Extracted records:

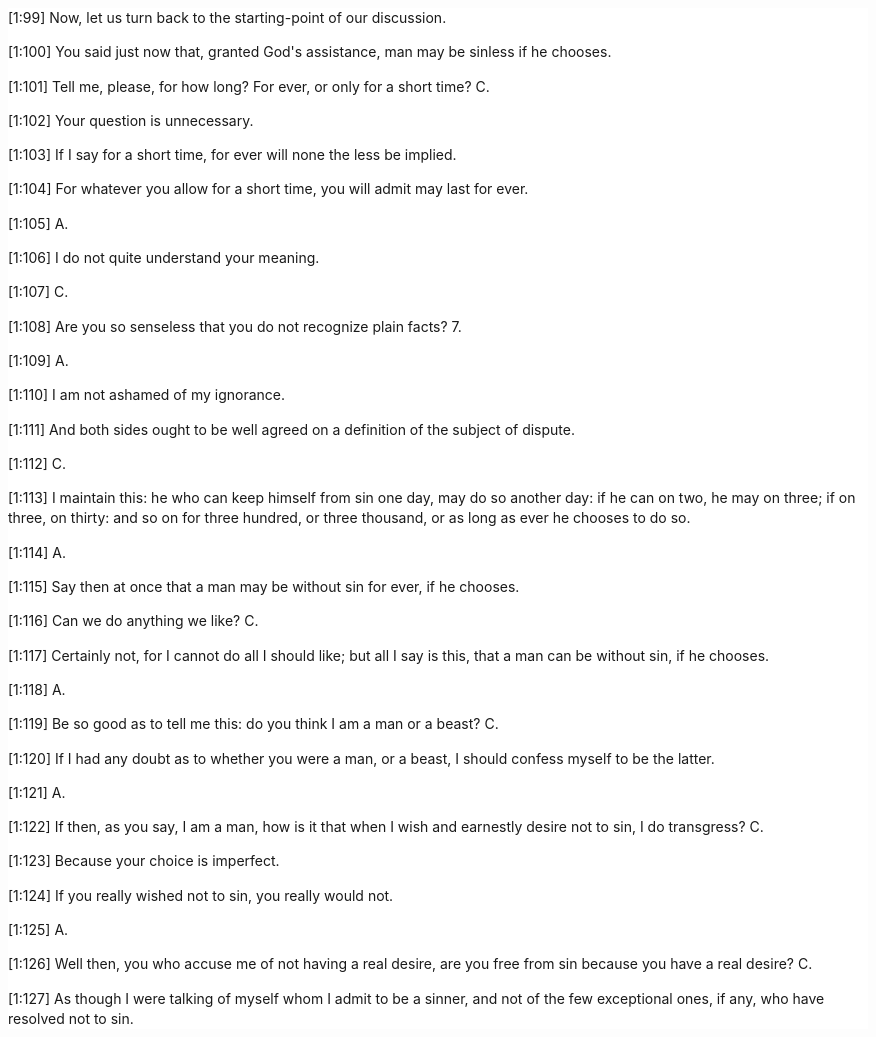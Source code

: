 [1:99] Now, let us turn back to the starting-point of our discussion.

[1:100] You said just now that, granted God's assistance, man may be sinless if he chooses.

[1:101] Tell me, please, for how long? For ever, or only for a short time?  C.

[1:102] Your question is unnecessary.

[1:103] If I say for a short time, for ever will none the less be implied.

[1:104] For whatever you allow for a short time, you will admit may last for ever.

[1:105] A.

[1:106] I do not quite understand your meaning.

[1:107] C.

[1:108] Are you so senseless that you do not recognize plain facts?  7.

[1:109] A.

[1:110] I am not ashamed of my ignorance.

[1:111] And both sides ought to be well agreed on a definition of the subject of dispute.

[1:112] C.

[1:113] I maintain this: he who can keep himself from sin one day, may do so another day: if he can on two, he may on three; if on three, on thirty: and so on for three hundred, or three thousand, or as long as ever he chooses to do so.

[1:114] A.

[1:115] Say then at once that a man may be without sin for ever, if he chooses.

[1:116] Can we do anything we like?  C.

[1:117] Certainly not, for I cannot do all I should like; but all I say is this, that a man can be without sin, if he chooses.

[1:118] A.

[1:119] Be so good as to tell me this: do you think I am a man or a beast?  C.

[1:120] If I had any doubt as to whether you were a man, or a beast, I should confess myself to be the latter.

[1:121] A.

[1:122] If then, as you say, I am a man, how is it that when I wish and earnestly desire not to sin, I do transgress?  C.

[1:123] Because your choice is imperfect.

[1:124] If you really wished not to sin, you really would not.

[1:125] A.

[1:126] Well then, you who accuse me of not having a real desire, are you free from sin because you have a real desire?  C.

[1:127] As though I were talking of myself whom I admit to be a sinner, and not of the few exceptional ones, if any, who have resolved not to sin.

The problem.
Exactly and exclusively, repeat the lines from the line that contains "[1:113] I maintain" through the end of the records, both ends included.

Written solution.
[1:113] I maintain this: he who can keep himself from sin one day, may do so another day: if he can on two, he may on three; if on three, on thirty: and so on for three hundred, or three thousand, or as long as ever he chooses to do so.

[1:114] A.

[1:115] Say then at once that a man may be without sin for ever, if he chooses.

[1:116] Can we do anything we like?  C.

[1:117] Certainly not, for I cannot do all I should like; but all I say is this, that a man can be without sin, if he chooses.

[1:118] A.

[1:119] Be so good as to tell me this: do you think I am a man or a beast?  C.

[1:120] If I had any doubt as to whether you were a man, or a beast, I should confess myself to be the latter.

[1:121] A.

[1:122] If then, as you say, I am a man, how is it that when I wish and earnestly desire not to sin, I do transgress?  C.

[1:123] Because your choice is imperfect.

[1:124] If you really wished not to sin, you really would not.

[1:125] A.

[1:126] Well then, you who accuse me of not having a real desire, are you free from sin because you have a real desire?  C.

[1:127] As though I were talking of myself whom I admit to be a sinner, and not of the few exceptional ones, if any, who have resolved not to sin.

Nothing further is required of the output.